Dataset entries
☆ ☆ ☆ ☆ ☆
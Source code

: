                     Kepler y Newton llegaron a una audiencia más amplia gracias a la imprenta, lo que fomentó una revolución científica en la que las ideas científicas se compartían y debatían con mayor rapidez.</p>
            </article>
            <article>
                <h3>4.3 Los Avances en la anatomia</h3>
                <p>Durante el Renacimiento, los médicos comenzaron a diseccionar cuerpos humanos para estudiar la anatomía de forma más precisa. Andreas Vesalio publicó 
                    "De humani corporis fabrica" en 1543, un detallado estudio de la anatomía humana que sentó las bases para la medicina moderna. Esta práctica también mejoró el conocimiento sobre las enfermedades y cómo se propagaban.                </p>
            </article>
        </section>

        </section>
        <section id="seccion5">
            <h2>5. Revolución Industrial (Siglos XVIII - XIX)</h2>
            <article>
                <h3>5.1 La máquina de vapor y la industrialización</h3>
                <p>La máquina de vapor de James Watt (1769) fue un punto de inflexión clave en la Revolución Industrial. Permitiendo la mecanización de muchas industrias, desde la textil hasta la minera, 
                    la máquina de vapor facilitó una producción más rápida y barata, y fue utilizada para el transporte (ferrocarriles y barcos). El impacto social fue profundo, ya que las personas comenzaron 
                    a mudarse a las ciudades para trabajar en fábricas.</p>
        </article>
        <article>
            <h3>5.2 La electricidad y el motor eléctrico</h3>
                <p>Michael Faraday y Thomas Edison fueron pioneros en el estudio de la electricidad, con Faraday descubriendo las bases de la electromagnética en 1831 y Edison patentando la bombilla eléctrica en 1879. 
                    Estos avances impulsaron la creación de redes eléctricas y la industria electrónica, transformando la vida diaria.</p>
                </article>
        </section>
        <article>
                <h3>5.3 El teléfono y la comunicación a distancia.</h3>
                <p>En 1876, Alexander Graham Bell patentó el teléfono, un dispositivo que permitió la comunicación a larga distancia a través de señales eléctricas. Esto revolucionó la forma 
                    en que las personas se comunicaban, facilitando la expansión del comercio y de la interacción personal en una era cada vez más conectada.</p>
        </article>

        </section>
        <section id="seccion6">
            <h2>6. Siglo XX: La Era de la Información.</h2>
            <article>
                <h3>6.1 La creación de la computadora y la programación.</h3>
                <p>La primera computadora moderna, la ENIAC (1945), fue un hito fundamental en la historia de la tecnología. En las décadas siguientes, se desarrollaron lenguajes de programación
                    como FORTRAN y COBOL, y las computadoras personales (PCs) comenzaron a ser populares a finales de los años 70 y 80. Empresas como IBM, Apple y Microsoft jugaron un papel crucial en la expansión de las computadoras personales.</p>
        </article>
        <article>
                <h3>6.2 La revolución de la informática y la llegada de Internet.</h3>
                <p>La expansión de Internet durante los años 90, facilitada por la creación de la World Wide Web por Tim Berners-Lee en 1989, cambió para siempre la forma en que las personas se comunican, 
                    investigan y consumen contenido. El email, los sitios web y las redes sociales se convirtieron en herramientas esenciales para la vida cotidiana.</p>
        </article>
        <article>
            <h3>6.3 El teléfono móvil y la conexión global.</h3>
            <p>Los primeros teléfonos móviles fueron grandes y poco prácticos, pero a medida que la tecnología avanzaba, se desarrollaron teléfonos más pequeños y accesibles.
☆ ☆ ☆ ☆ ☆
■ Task:
With the first line being the one containing "<h3>5.3 El teléfono" and the last line the one containing "<h3>6.3 El teléfono", transcribe exactly the lines above that fall in that range.

■ Task output:
                <h3>5.3 El teléfono y la comunicación a distancia.</h3>
                <p>En 1876, Alexander Graham Bell patentó el teléfono, un dispositivo que permitió la comunicación a larga distancia a través de señales eléctricas. Esto revolucionó la forma 
                    en que las personas se comunicaban, facilitando la expansión del comercio y de la interacción personal en una era cada vez más conectada.</p>
        </article>

        </section>
        <section id="seccion6">
            <h2>6. Siglo XX: La Era de la Información.</h2>
            <article>
                <h3>6.1 La creación de la computadora y la programación.</h3>
                <p>La primera computadora moderna, la ENIAC (1945), fue un hito fundamental en la historia de la tecnología. En las décadas siguientes, se desarrollaron lenguajes de programación
                    como FORTRAN y COBOL, y las computadoras personales (PCs) comenzaron a ser populares a finales de los años 70 y 80. Empresas como IBM, Apple y Microsoft jugaron un papel crucial en la expansión de las computadoras personales.</p>
        </article>
        <article>
                <h3>6.2 La revolución de la informática y la llegada de Internet.</h3>
                <p>La expansión de Internet durante los años 90, facilitada por la creación de la World Wide Web por Tim Berners-Lee en 1989, cambió para siempre la forma en que las personas se comunican, 
                    investigan y consumen contenido. El email, los sitios web y las redes sociales se convirtieron en herramientas esenciales para la vida cotidiana.</p>
        </article>
        <article>
            <h3>6.3 El teléfono móvil y la conexión global.</h3>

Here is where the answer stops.